White bagging results in the wastage of expensive drugs, and patients may get billed even if they do not receive the medicine that was dispensed. For instance, if the provider reduces the dose or changes drug, but the specialty pharmacy has already sent the drug, the drug is wasted. Because this is a prescription, the pharmacy cannot take the drug back, so it is can only be disposed of.
 
White bagging also adds cost to the health care system by creating multiple prescription supply streams.  We cannot simply use our routine systems to deal with white bagging; rather, we have to build processes and add staff to manage an inefficient and ineffective process.
 
Mayo Clinic is concerned about the growing practice of white bagging among health insurance companies and the effect of such policies on patients in Wisconsin and nationwide.
 
Jordan Dow, PharmD, MS, FACHE
Regional Director of Pharmacy
Mayo Clinic Health System Northwest Wisconsin

 

"White bagging" is an industry term used to describe a process where third party payers require that a patient utilizes a contracted, payer-selected pharmacy to dispense a clinician-administered drug. These contracted pharmacies mail prescribed medications directly to a hospital or clinic on behalf of a specific patient. The hospital or clinic then holds that medication until such time as the patient arrives at the location for administration of the prescribed therapy.

Fort HealthCare's highest priority is patient safety. White bagging adds complexity to the care delivery system. This increased complexity can lead to delays in treatment, patient confusion, difficulties in coordinating care, and a fragmentation of the patient's healthcare record for prescriptions. This increased complexity is not without patient impact. Delays in treatment can lead to patient harm as a patient's disease symptoms may become exacerbated if they are not able to have the medication administered within the time frame recommended by their physician and provider.

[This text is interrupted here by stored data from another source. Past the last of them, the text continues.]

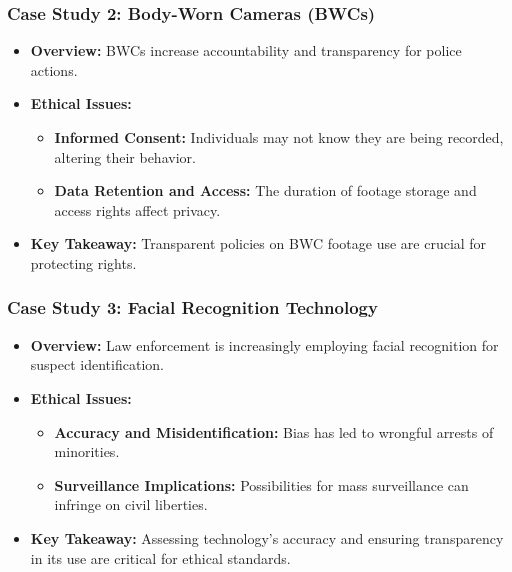\documentclass[aspectratio=169]{beamer}
\begin{document}
\begin{frame}[fragile]
    \frametitle{Case Study 2: Body-Worn Cameras (BWCs)}
    \begin{itemize}
        \item \textbf{Overview:} BWCs increase accountability and transparency for police actions.
        \item \textbf{Ethical Issues:}
        \begin{itemize}
            \item \textbf{Informed Consent:} Individuals may not know they are being recorded, altering their behavior.
            \item \textbf{Data Retention and Access:} The duration of footage storage and access rights affect privacy.
        \end{itemize}
        \item \textbf{Key Takeaway:} Transparent policies on BWC footage use are crucial for protecting rights.
    \end{itemize}
\end{frame}

\begin{frame}[fragile]
    \frametitle{Case Study 3: Facial Recognition Technology}
    \begin{itemize}
        \item \textbf{Overview:} Law enforcement is increasingly employing facial recognition for suspect identification.
        \item \textbf{Ethical Issues:}
        \begin{itemize}
            \item \textbf{Accuracy and Misidentification:} Bias has led to wrongful arrests of minorities.
            \item \textbf{Surveillance Implications:} Possibilities for mass surveillance can infringe on civil liberties.
        \end{itemize}
        \item \textbf{Key Takeaway:} Assessing technology's accuracy and ensuring transparency in its use are critical for ethical standards.
    \end{itemize}
\end{frame}
\end{document}
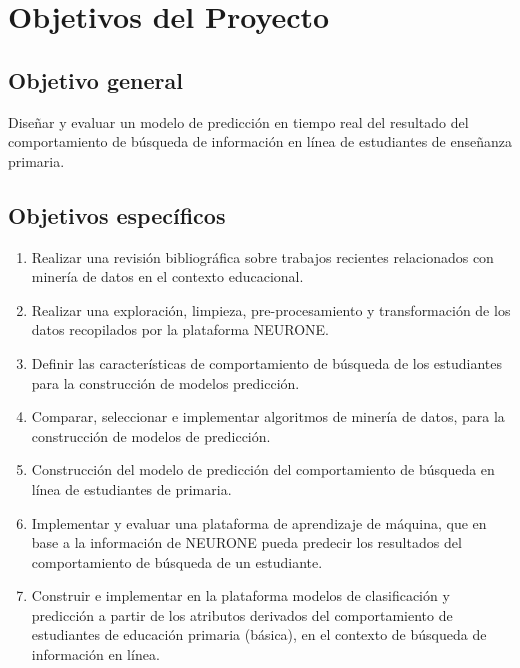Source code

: 
\chapter{Objetivos del Proyecto}
\label{ch:objetivos}
\setcounter{page}{1}
\section{Objetivo general}
\label{sec:objetivo-general}
Diseñar y evaluar un modelo de predicción en tiempo real del resultado del comportamiento de búsqueda de información en línea de estudiantes de enseñanza primaria.

\section{Objetivos específicos}
\label{subsec:objetivo-especificos}
\begin{enumerate}
	\item Realizar una revisión bibliográfica sobre trabajos recientes relacionados con minería de datos en el contexto educacional.
	\item Realizar una exploración, limpieza, pre-procesamiento y transformación de los datos recopilados por la plataforma NEURONE.
	\item Definir las características de comportamiento de búsqueda de los estudiantes para la construcción de modelos predicción.
	\item Comparar, seleccionar e implementar algoritmos de minería de datos, para la construcción de modelos de predicción.
	\item Construcción del modelo de predicción del comportamiento de búsqueda en línea de estudiantes de primaria.
	\item Implementar y evaluar una plataforma de aprendizaje de máquina, que en base a la información de NEURONE pueda predecir los resultados del comportamiento de búsqueda de un estudiante.
	\item Construir e implementar en la plataforma modelos de clasificación y predicción a partir de los atributos derivados del comportamiento de estudiantes de educación primaria (básica), en el contexto de búsqueda de información en línea.
\end{enumerate}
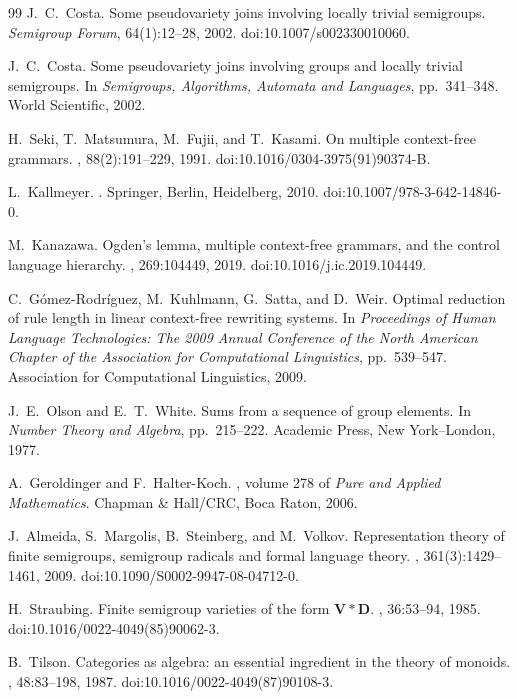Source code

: \documentclass[11pt,a4paper]{ltjsarticle}
\numberwithin{equation}{section}
\theoremstyle{plain}
\theoremstyle{definition}
\theoremstyle{remark}
\theoremstyle{plain}
\begin{document}
\begin{thebibliography}{99}
J.~C.~Costa.
\newblock Some pseudovariety joins involving locally trivial semigroups.
\newblock \emph{Semigroup Forum}, 64(1):12--28, 2002.
\newblock doi:10.1007/s002330010060.

J.~C.~Costa.
\newblock Some pseudovariety joins involving groups and locally trivial semigroups.
\newblock In \emph{Semigroups, Algorithms, Automata and Languages},
pp.~341--348. World Scientific, 2002.

H.~Seki, T.~Matsumura, M.~Fujii, and T.~Kasami.
\newblock On multiple context-free grammars.
, 88(2):191--229, 1991.
\newblock doi:10.1016/0304-3975(91)90374-B.

L.~Kallmeyer.
.
\newblock Springer, Berlin, Heidelberg, 2010.
\newblock doi:10.1007/978-3-642-14846-0.

M.~Kanazawa.
\newblock Ogden's lemma, multiple context-free grammars, and the control language hierarchy.
, 269:104449, 2019.
\newblock doi:10.1016/j.ic.2019.104449.

C.~G\'omez-Rodr\'iguez, M.~Kuhlmann, G.~Satta, and D.~Weir.
\newblock Optimal reduction of rule length in linear context-free rewriting systems.
\newblock In {\em Proceedings of Human Language Technologies: The 2009 Annual
Conference of the North American Chapter of the Association for Computational
Linguistics}, pp.~539--547. Association for Computational Linguistics, 2009.

J.~E.~Olson and E.~T.~White.
\newblock Sums from a sequence of group elements.
\newblock In \emph{Number Theory and Algebra}, pp.~215--222.
Academic Press, New York--London, 1977.

A.~Geroldinger and F.~Halter-Koch.
, volume 278 of {\em Pure and Applied Mathematics}.
\newblock Chapman \& Hall/CRC, Boca Raton, 2006.

J.~Almeida, S.~Margolis, B.~Steinberg, and M.~Volkov.
\newblock Representation theory of finite semigroups, semigroup radicals and
formal language theory.
,
361(3):1429--1461, 2009.
\newblock doi:10.1090/S0002-9947-08-04712-0.

H.~Straubing.
\newblock Finite semigroup varieties of the form $\mathbf V*\mathbf D$.
, 36:53--94, 1985.
\newblock doi:10.1016/0022-4049(85)90062-3.

B.~Tilson.
\newblock Categories as algebra: an essential ingredient in the theory of monoids.
, 48:83--198, 1987.
\newblock doi:10.1016/0022-4049(87)90108-3.

\end{thebibliography}
\normalsize
\end{document}
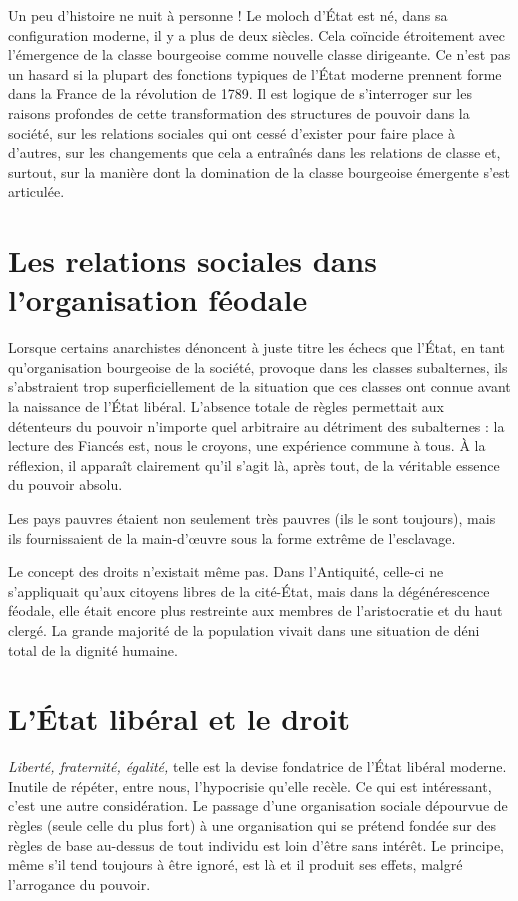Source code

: Un peu d'histoire ne nuit à personne ! Le moloch d'État est né, dans sa configuration moderne, il y a plus de deux siècles. Cela coïncide étroitement avec l'émergence de la classe bourgeoise comme nouvelle classe dirigeante. Ce n'est pas un hasard si la plupart des fonctions typiques de l'État moderne prennent forme dans la France de la révolution de 1789. Il est logique de s'interroger sur les raisons profondes de cette transformation des structures de pouvoir dans la société, sur les relations sociales qui ont cessé d'exister pour faire place à d'autres, sur les changements que cela a entraînés dans les relations de classe et, surtout, sur la manière dont la domination de la classe bourgeoise émergente s'est articulée.

\section{Les relations sociales dans l'organisation féodale}

Lorsque certains anarchistes dénoncent à juste titre les échecs que l'État, en tant qu'organisation bourgeoise de la société, provoque dans les classes subalternes, ils s'abstraient trop superficiellement de la situation que ces classes ont connue avant la naissance de l'État libéral. L'absence totale de règles permettait aux détenteurs du pouvoir n'importe quel arbitraire au détriment des subalternes : la lecture des Fiancés est, nous le croyons, une expérience commune à tous. À la réflexion, il apparaît clairement qu'il s'agit là, après tout, de la véritable essence du pouvoir absolu.

Les pays pauvres étaient non seulement très pauvres (ils le sont toujours), mais ils fournissaient de la main-d'œuvre sous la forme extrême de l'esclavage.

Le concept des droits n'existait même pas. Dans l'Antiquité, celle-ci ne s'appliquait qu'aux citoyens libres de la cité-État, mais dans la dégénérescence féodale, elle était encore plus restreinte aux membres de l'aristocratie et du haut clergé. La grande majorité de la population vivait dans une situation de déni total de la dignité humaine.

\section{L'État libéral et le droit}

\emph{Liberté, fraternité, égalité,} telle est la devise fondatrice de l'État libéral moderne. Inutile de répéter, entre nous, l'hypocrisie qu'elle recèle. Ce qui est intéressant, c'est une autre considération. Le passage d'une organisation sociale dépourvue de règles (seule celle du plus fort) à une organisation qui se prétend fondée sur des règles de base au-dessus de tout individu est loin d'être sans intérêt. Le principe, même s'il tend toujours à être ignoré, est là et il produit ses effets, malgré l'arrogance du pouvoir.

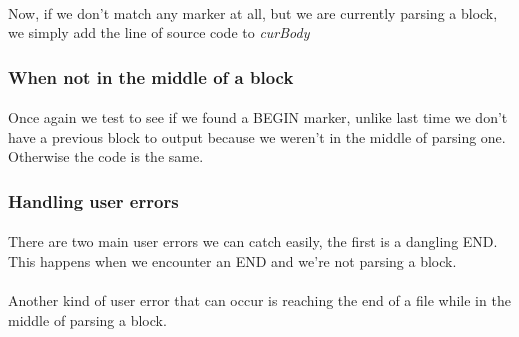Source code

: \documentclass{article}
\begin{document}

\paragraph{}
Now, if we don't match any marker at all, but we are currently parsing a block,
we simply add the line of source code to \emph{curBody}


\subsubsection{When not in the middle of a block}

\paragraph{}
Once again we test to see if we found a BEGIN marker, unlike last time we don't
have a previous block to output because we weren't in the middle of parsing one.
Otherwise the code is the same.


\subsubsection{Handling user errors}

\paragraph{}
There are two main user errors we can catch easily, the first is a dangling END.
This happens when we encounter an END and we're not parsing a block.


\paragraph{}
Another kind of user error that can occur is reaching the end of a file while in
the middle of parsing a block.

\end{document}
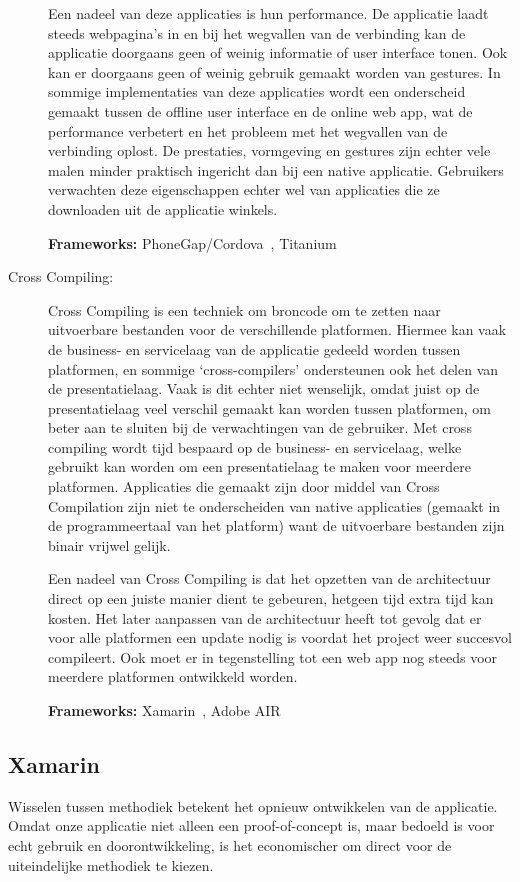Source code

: \begin{description}
Een nadeel van deze applicaties is hun performance. De applicatie laadt steeds webpagina's in en bij het wegvallen van de verbinding kan de applicatie doorgaans geen of weinig informatie of user interface tonen. Ook kan er doorgaans geen of weinig gebruik gemaakt worden van gestures. In sommige implementaties van deze applicaties wordt een onderscheid gemaakt tussen de offline user interface en de online web app, wat de performance verbetert en het probleem met het wegvallen van de verbinding oplost. De prestaties, vormgeving en gestures zijn echter vele malen minder praktisch ingericht dan bij een native applicatie. Gebruikers verwachten deze eigenschappen echter wel van applicaties die ze downloaden uit de applicatie winkels.
    
\textbf{Frameworks:} PhoneGap/Cordova~\cite{cordova}, Titanium~\cite{titanium}
    
\item[Cross Compiling: ] Cross Compiling is een techniek om broncode om te zetten naar uitvoerbare bestanden voor de verschillende platformen. Hiermee kan vaak de business- en servicelaag van de applicatie gedeeld worden tussen platformen, en sommige `cross-compilers' ondersteunen ook het delen van de presentatielaag. Vaak is dit echter niet wenselijk, omdat juist op de presentatielaag veel verschil gemaakt kan worden tussen platformen, om beter aan te sluiten bij de verwachtingen van de gebruiker. Met cross compiling wordt tijd bespaard op de business- en servicelaag, welke gebruikt kan worden om een presentatielaag te maken voor meerdere platformen. Applicaties die gemaakt zijn door middel van Cross Compilation zijn niet te onderscheiden van native applicaties (gemaakt in de programmeertaal van het platform) want de uitvoerbare bestanden zijn binair vrijwel gelijk.
    
Een nadeel van Cross Compiling is dat het opzetten van de architectuur direct op een juiste manier dient te gebeuren, hetgeen tijd extra tijd kan kosten. Het later aanpassen van de architectuur heeft tot gevolg dat er voor alle platformen een update nodig is voordat het project weer succesvol compileert. Ook moet er in tegenstelling tot een web app nog steeds voor meerdere platformen ontwikkeld worden.
    
\textbf{Frameworks:} Xamarin~\cite{xamarin}, Adobe AIR~\cite{adobeair}
\end{description}

\subsection{Xamarin}
Wisselen tussen methodiek betekent het opnieuw ontwikkelen van de applicatie. Omdat onze applicatie niet alleen een proof-of-concept is, maar bedoeld is voor echt gebruik en doorontwikkeling, is het economischer om direct voor de uiteindelijke methodiek te kiezen.
    
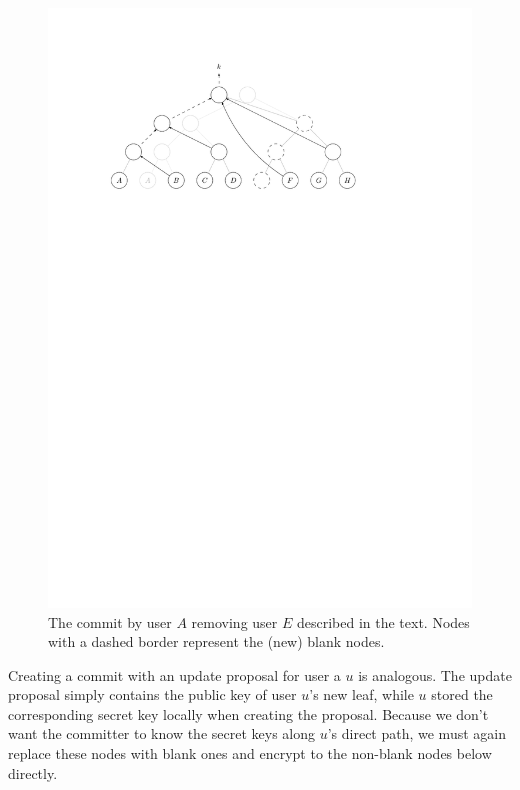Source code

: \begin{figure}
	\begin{center}
		\includegraphics{figures/treekem-remove}
	\end{center}
	\caption{The commit by user $A$ removing user $E$ described in the text. Nodes with a dashed border represent the (new) blank nodes.}\label{fig:treekem-remove}
\end{figure}

Creating a commit with an update proposal for user a $u$ is analogous. The update proposal simply contains the public key of user $u$'s new leaf, while $u$ stored the corresponding secret key locally when creating the proposal. Because we don't want the committer to know the secret keys along $u$'s direct path, we must again replace these nodes with blank ones and encrypt to the non-blank nodes below directly.

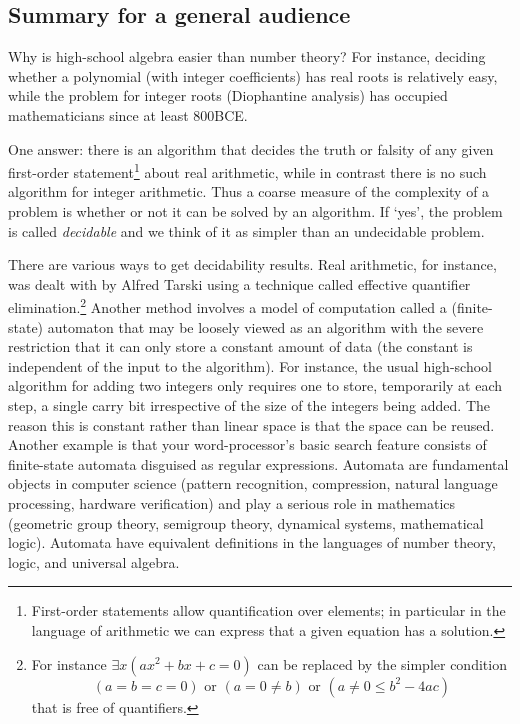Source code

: \documentclass[12pt]{article}
\theoremstyle{plain} \numberwithin{equation}{section}
\theoremstyle{definition}
\def\tit#1{\subsection*{#1}}
\begin{document}
\thispagestyle{fancy}


\tit{Summary for a general audience}

Why is high-school algebra easier than number theory? For instance, deciding whether a polynomial (with integer coefficients) has real roots is relatively easy, while the problem for integer roots (Diophantine analysis) has occupied mathematicians since at least 800BCE.

One answer: there is an algorithm that decides the truth or falsity of any given first-order statement\footnote{First-order statements allow quantification over elements; in particular in the language of arithmetic we can express that a given equation has a solution.} about real arithmetic, while in contrast there is no such algorithm for integer arithmetic. Thus a coarse measure of the complexity of a problem is whether or not it can be solved by an algorithm. If `yes', the problem is called {\em decidable} and we think of it as simpler than an undecidable problem.

There are various ways to get decidability results. Real arithmetic, for instance, was dealt with by Alfred Tarski using a technique called effective quantifier elimination.\footnote{For instance
$
\exists x (ax^2 + bx + c = 0)
$
can be replaced by the simpler condition
\[
(a = b = c = 0) \textrm{ or } (a = 0 \neq b) \textrm{ or }  (a \neq 0 \leq b^2 - 4ac)
\]
that is free of quantifiers.} Another method involves a model of computation called a (finite-state) automaton that may be loosely viewed as an algorithm with the severe restriction that it can only store a constant amount of data (the constant is independent of the input to the algorithm). For instance, the usual high-school algorithm for adding two integers only requires one to store, temporarily at each step, a single carry bit irrespective of the size of the integers being added. The reason this is constant rather than linear space is that the space can be reused. 
Another example is that your word-processor's basic search feature consists of finite-state automata disguised as regular expressions. Automata are fundamental objects in computer science (pattern recognition, compression, natural language processing, hardware verification) and play a serious role in mathematics (geometric group theory, semigroup theory, dynamical systems, mathematical logic). Automata have equivalent definitions in the languages of number theory, logic, and universal algebra.
\end{document}
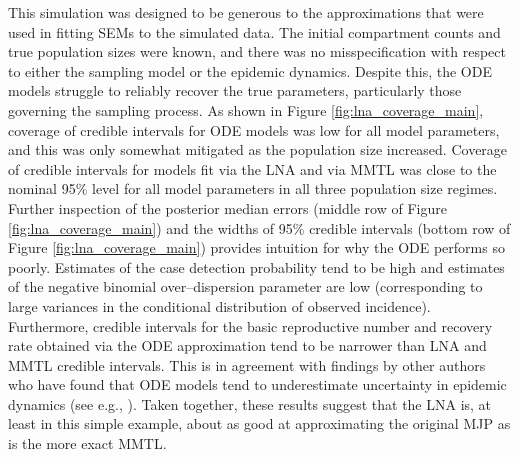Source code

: This simulation was designed to be generous to the approximations that were used in fitting SEMs to the simulated data. The initial compartment counts and true population sizes were known, and there was no misspecification with respect to either the sampling model or the epidemic dynamics. Despite this, the ODE models struggle to reliably recover the true parameters, particularly those governing the sampling process. As shown in Figure \ref{fig:lna_coverage_main}, coverage of credible intervals for ODE models was low for all model parameters, and this was only somewhat mitigated as the population size increased. Coverage of credible intervals for models fit via the LNA and via MMTL was close to the nominal 95\% level for all model parameters in all three population size regimes. Further inspection of the posterior median errors (middle row of Figure \ref{fig:lna_coverage_main}) and the widths of 95\% credible intervals (bottom row of Figure \ref{fig:lna_coverage_main}) provides intuition for why the ODE performs so poorly. Estimates of the case detection probability tend to be high and estimates of the negative binomial over--dispersion parameter are low (corresponding to large variances in the conditional distribution of observed incidence). Furthermore, credible intervals for the basic reproductive number and recovery rate obtained via the ODE approximation tend to be narrower than LNA and MMTL credible intervals. This is in agreement with findings by other authors who have found that ODE models tend to underestimate uncertainty in epidemic dynamics (see e.g., \cite{king2015avoidable}). Taken together, these results suggest that the LNA is, at least in this simple example, about as good at approximating the original MJP as is the more exact MMTL. 

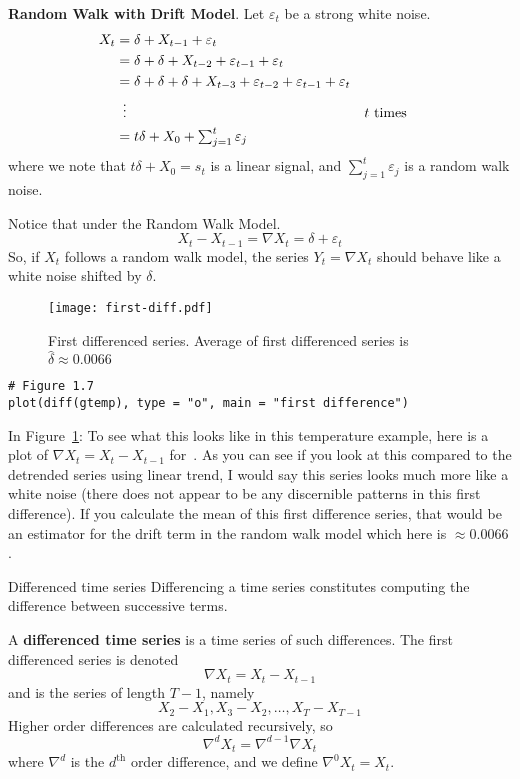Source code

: \textbf{Random Walk with Drift Model}. Let $ \varepsilon_t $ be a strong white noise.
\begin{align*}
    X_t
     & =\delta+X_{t-1}+\varepsilon_t                                                                             \\
     & =\delta+\delta+X_{t-2}+\varepsilon_{t-1}+\varepsilon_t                                                    \\
     & =\delta+\delta+\delta+X_{t-3}+\varepsilon_{t-2}+\varepsilon_{t-1}+\varepsilon_{t}                         \\
     & \vdotswithin{=}                                                                   &  & \text{$ t $ times} \\
     & =t\delta+X_0+\textstyle \sum_{j=1}^{t} \varepsilon_j
\end{align*}
where we note that $ t\delta+X_0=s_t $ is a linear signal,
and $ \sum_{j=1}^{t} \varepsilon_j $ is a
random walk noise.

Notice that under the Random Walk Model.
\[ X_t-X_{t-1}=\nabla X_t=\delta+\varepsilon_t \]
So, if $ X_t $ follows a random walk model, the series $ Y_t=\nabla X_t $
should behave like a white noise shifted by $ \delta $.
\begin{figure}[!htbp]
    \centering
    \texttt{[image: first-diff.pdf]}
    \caption{First differenced series. Average of first differenced series
        is $ \hat{\delta}\approx 0.0066 $}\label{fig:firstdiff}
\end{figure}
\begin{verbatim}
# Figure 1.7
plot(diff(gtemp), type = "o", main = "first difference")
\end{verbatim}
In Figure~\ref{fig:firstdiff}:
{\color{blue}To see what this looks like in this temperature example, here is a plot
of $ \nabla X_t=X_t-X_{t-1} $ for~. As you can
see if you look at this compared to the detrended series using linear trend,
I would say this series looks much more like a white noise (there does not
appear to be any discernible patterns in this first difference). If you calculate the mean
of this first difference series, that would be an estimator for the drift term
in the random walk model which here is $ \approx 0.0066 $.}

\begin{Definition}{Differenced time series}{}
    Differencing a time series constitutes
    computing the difference between successive terms.

    A \textbf{differenced time series} is a time series of such differences.
    The first differenced series is denoted
    \[ \nabla X_t=X_t-X_{t-1} \]
    and is the series of length $ T-1 $, namely
    \[ X_2-X_1,X_3-X_2,\ldots,X_T-X_{T-1} \]
    Higher order differences are calculated recursively, so
    \[ \nabla^d X_t=\nabla^{d-1}\nabla X_t \]
    where $ \nabla^d $ is the $ d^{\text{th}} $ order difference, and
    we define $ \nabla^0 X_t=X_t $.
\end{Definition}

It is important to note that many of the patient conditions treated with these important therapies quite often result in changes in drug therapy on or near the date of the patient's visit. In situations when the medical prescriber issues a new medication, or a change in the medication dose or frequency, if the pharmacy has already sent the prescription medication by mail, the medication cannot be returned and could need to be wasted. It is important to note that medications cannot be simply discarded in trash, but must also be managed by a third-party source, at a cost to the health care system.

If hospitals and clinics are unable to manage this complex and confusing process safely, they may have to allocate additional resources to manage white bagging or to restrict access to medications deemed by third-party payers as "white bag" only. Unfortunately, decisions to restrict access can lead to a decrease in community access to unique and important medications. Fort HealthCare would like to see an increase in healthcare access in our communities served and not a decrease.
 
Fort HealthCare is concerned about the growing practice of white bagging among health insurance companies and the effect of such policies on patients in Wisconsin and nationwide.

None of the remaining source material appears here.